We generally believe that a company's value is the present value of all of the cash it will generate in the future. However, a DCF is just one valuation metric among many, and it is not without flaws. If you want to learn more about discounted cash flow, the rationale behind this calculation can be read in detail in the Simply Wall St analysis model.

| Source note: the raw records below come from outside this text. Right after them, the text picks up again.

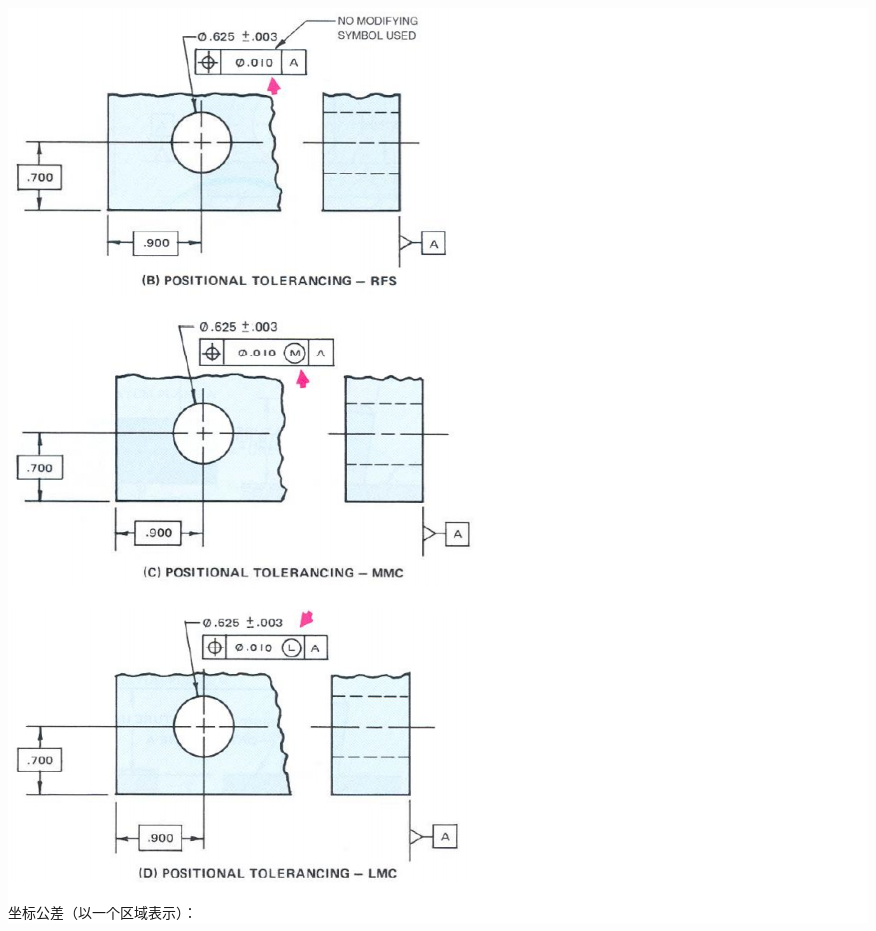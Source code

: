 ![8ad2794cf8588a7f987cef328f516c17.png](../_resources/8ad2794cf8588a7f987cef328f516c17.png)

![9e10ad5b526acb843cb1c3f09cd26b35.png](../_resources/9e10ad5b526acb843cb1c3f09cd26b35.png)

![5a0dd2f83a3c37f74e3a7bfbc0c5de5d.png](../_resources/5a0dd2f83a3c37f74e3a7bfbc0c5de5d.png)

坐标公差（以一个区域表示）：
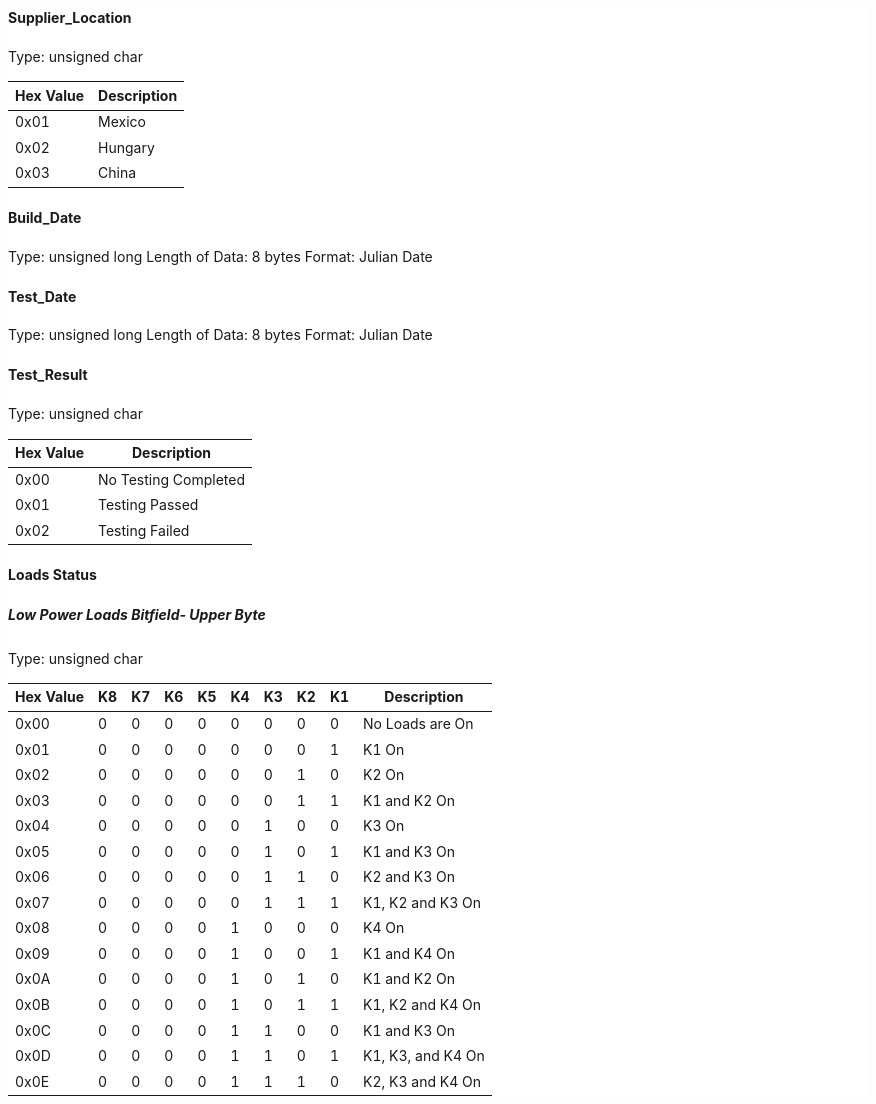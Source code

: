 #### Supplier_Location <a name="supplier_location"></a>
Type: unsigned char

|Hex Value|Description|
|---|---|
|0x01|Mexico|
|0x02|Hungary|
|0x03|China|

#### Build_Date  <a name="build_date"></a>
Type: unsigned long
Length of Data: 8 bytes
Format:  Julian Date

#### Test_Date <a name="test_date"></a>
Type: unsigned long
Length of Data: 8 bytes
Format:  Julian Date

#### Test_Result <a name="test_result"></a>
Type: unsigned char

|Hex Value|Description|
|---|---|
|0x00|No Testing Completed|
|0x01|Testing Passed|
|0x02|Testing Failed|

#### Loads Status <a name="load_status"></a>
##### Low Power Loads Bitfield- Upper Byte <a name="low_power_loads_bitfield_upper_byte"></a>
Type: unsigned char

|Hex Value|K8|K7|K6|K5|K4|K3|K2|K1|Description|
|---|---|---|---|---|---|---|---|---|---|
|0x00|0|0|0|0|0|0|0|0|No Loads are On|
|0x01|0|0|0|0|0|0|0|1|K1 On|
|0x02|0|0|0|0|0|0|1|0|K2 On|
|0x03|0|0|0|0|0|0|1|1|K1 and K2 On|
|0x04|0|0|0|0|0|1|0|0|K3 On|
|0x05|0|0|0|0|0|1|0|1|K1 and K3 On|
|0x06|0|0|0|0|0|1|1|0|K2 and K3 On|
|0x07|0|0|0|0|0|1|1|1|K1, K2 and K3 On|
|0x08|0|0|0|0|1|0|0|0|K4 On|
|0x09|0|0|0|0|1|0|0|1|K1 and K4 On|
|0x0A|0|0|0|0|1|0|1|0|K1 and K2 On|
|0x0B|0|0|0|0|1|0|1|1|K1, K2 and K4 On|
|0x0C|0|0|0|0|1|1|0|0|K1 and K3 On|
|0x0D|0|0|0|0|1|1|0|1|K1, K3, and K4 On|
|0x0E|0|0|0|0|1|1|1|0|K2, K3 and K4 On||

See our latest analysis for Gujarat Gas
The Model
We are going to use a two-stage DCF model, which, as the name states, takes into account two stages of growth. The first stage is generally a higher growth period which levels off heading towards the terminal value, captured in the second 'steady growth' period. To start off with, we need to estimate the next ten years of cash flows. Where possible we use analyst estimates, but when these aren't available we extrapolate the previous free cash flow (FCF) from the last estimate or reported value. We assume companies with shrinking free cash flow will slow their rate of shrinkage, and that companies with growing free cash flow will see their growth rate slow, over this period. We do this to reflect that growth tends to slow more in the early years than it does in later years.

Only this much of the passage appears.